• Problem statement: In the data below, find each line that contains the word "toDateTime" and copy it.

• Data for analysis:
══════

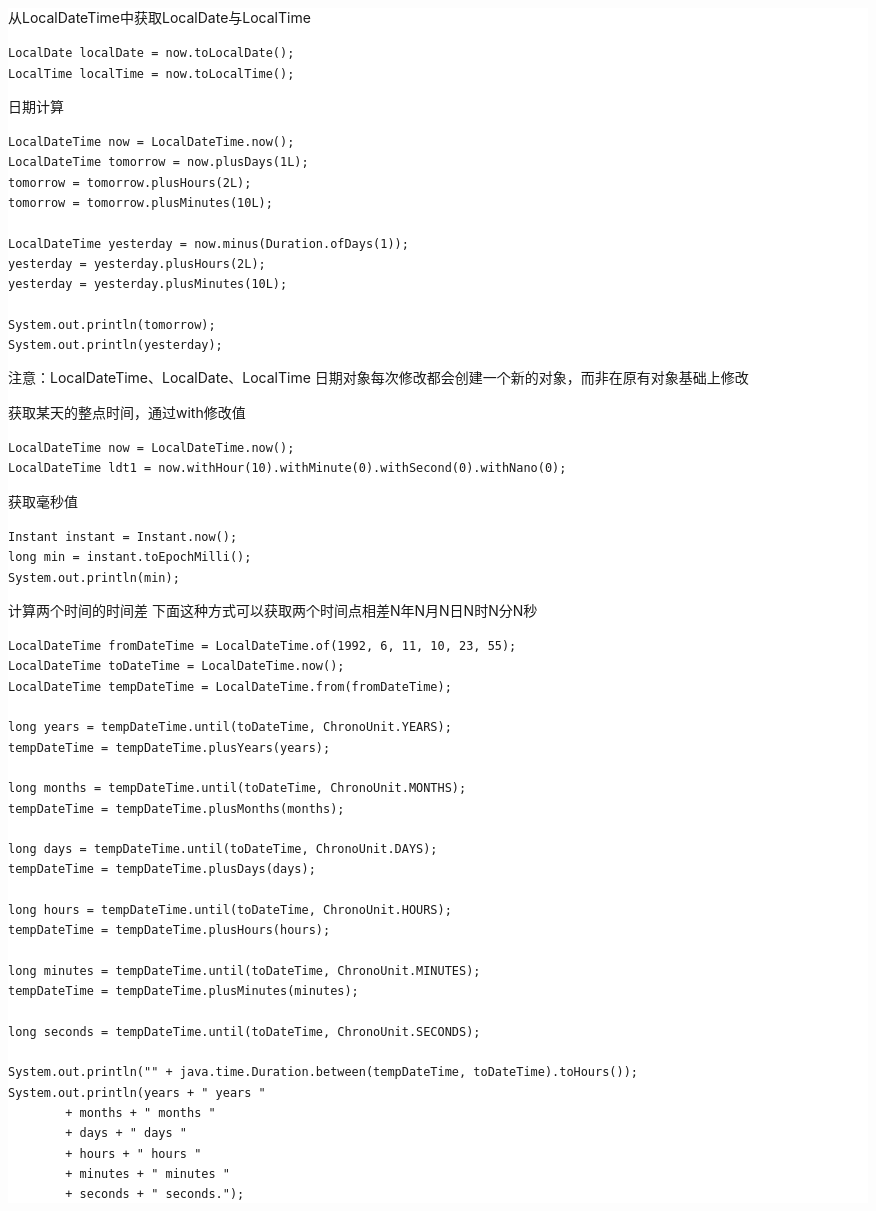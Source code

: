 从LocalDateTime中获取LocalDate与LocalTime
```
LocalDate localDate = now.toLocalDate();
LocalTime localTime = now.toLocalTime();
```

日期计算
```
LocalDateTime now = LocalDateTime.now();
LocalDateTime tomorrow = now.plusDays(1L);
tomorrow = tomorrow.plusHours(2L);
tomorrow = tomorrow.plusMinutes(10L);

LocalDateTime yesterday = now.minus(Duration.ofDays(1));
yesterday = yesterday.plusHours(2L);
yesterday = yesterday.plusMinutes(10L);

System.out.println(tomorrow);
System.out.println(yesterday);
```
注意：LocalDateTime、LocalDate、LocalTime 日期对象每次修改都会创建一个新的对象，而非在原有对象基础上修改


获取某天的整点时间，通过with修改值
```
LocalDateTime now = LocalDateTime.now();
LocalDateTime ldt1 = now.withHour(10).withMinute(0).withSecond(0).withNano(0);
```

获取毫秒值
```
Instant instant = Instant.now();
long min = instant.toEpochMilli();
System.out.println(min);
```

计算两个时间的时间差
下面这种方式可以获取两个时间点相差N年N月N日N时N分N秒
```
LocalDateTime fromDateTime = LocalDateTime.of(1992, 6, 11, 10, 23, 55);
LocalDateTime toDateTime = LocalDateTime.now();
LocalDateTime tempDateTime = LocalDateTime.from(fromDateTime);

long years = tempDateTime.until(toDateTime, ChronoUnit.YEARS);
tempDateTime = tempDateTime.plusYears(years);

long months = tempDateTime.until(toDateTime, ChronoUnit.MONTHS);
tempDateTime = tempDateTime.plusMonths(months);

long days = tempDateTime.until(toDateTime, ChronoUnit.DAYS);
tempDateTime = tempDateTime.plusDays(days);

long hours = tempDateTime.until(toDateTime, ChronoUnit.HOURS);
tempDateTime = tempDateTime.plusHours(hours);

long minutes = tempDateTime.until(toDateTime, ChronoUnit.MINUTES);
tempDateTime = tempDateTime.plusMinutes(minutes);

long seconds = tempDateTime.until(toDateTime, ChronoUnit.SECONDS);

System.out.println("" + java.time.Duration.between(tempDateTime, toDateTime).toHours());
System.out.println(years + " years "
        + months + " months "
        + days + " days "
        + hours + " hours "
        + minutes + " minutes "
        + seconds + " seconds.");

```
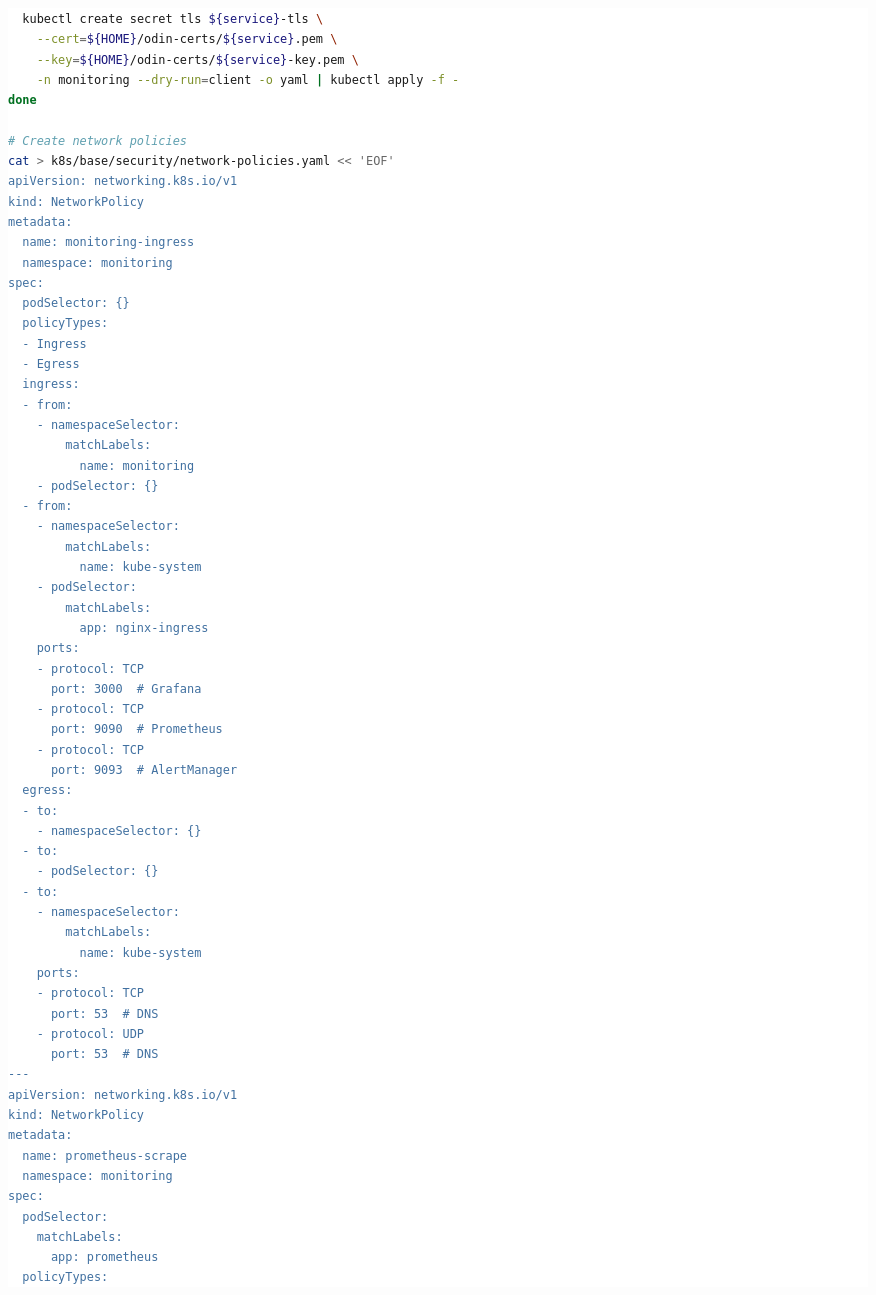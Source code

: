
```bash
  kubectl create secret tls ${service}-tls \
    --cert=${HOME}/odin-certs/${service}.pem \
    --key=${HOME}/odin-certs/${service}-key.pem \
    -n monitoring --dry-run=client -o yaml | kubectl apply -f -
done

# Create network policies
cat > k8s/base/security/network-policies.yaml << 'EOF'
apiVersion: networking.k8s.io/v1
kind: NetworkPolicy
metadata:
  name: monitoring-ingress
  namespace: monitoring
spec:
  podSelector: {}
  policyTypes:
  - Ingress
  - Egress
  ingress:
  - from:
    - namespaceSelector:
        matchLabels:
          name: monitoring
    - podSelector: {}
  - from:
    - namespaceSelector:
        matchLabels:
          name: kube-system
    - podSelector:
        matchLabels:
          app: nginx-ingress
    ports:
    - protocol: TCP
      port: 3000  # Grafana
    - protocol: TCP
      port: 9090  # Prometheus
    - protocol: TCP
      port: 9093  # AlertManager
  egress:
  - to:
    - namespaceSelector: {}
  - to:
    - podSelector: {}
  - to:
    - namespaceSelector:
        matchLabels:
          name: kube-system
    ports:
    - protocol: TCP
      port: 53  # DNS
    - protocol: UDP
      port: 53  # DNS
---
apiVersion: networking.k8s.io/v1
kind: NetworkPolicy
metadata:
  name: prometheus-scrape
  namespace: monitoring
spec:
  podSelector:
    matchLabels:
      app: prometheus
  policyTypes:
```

══════

• Your solution:
LocalDateTime toDateTime = LocalDateTime.now();
long years = tempDateTime.until(toDateTime, ChronoUnit.YEARS);
long months = tempDateTime.until(toDateTime, ChronoUnit.MONTHS);
long days = tempDateTime.until(toDateTime, ChronoUnit.DAYS);
long hours = tempDateTime.until(toDateTime, ChronoUnit.HOURS);
long minutes = tempDateTime.until(toDateTime, ChronoUnit.MINUTES);
long seconds = tempDateTime.until(toDateTime, ChronoUnit.SECONDS);
System.out.println("" + java.time.Duration.between(tempDateTime, toDateTime).toHours());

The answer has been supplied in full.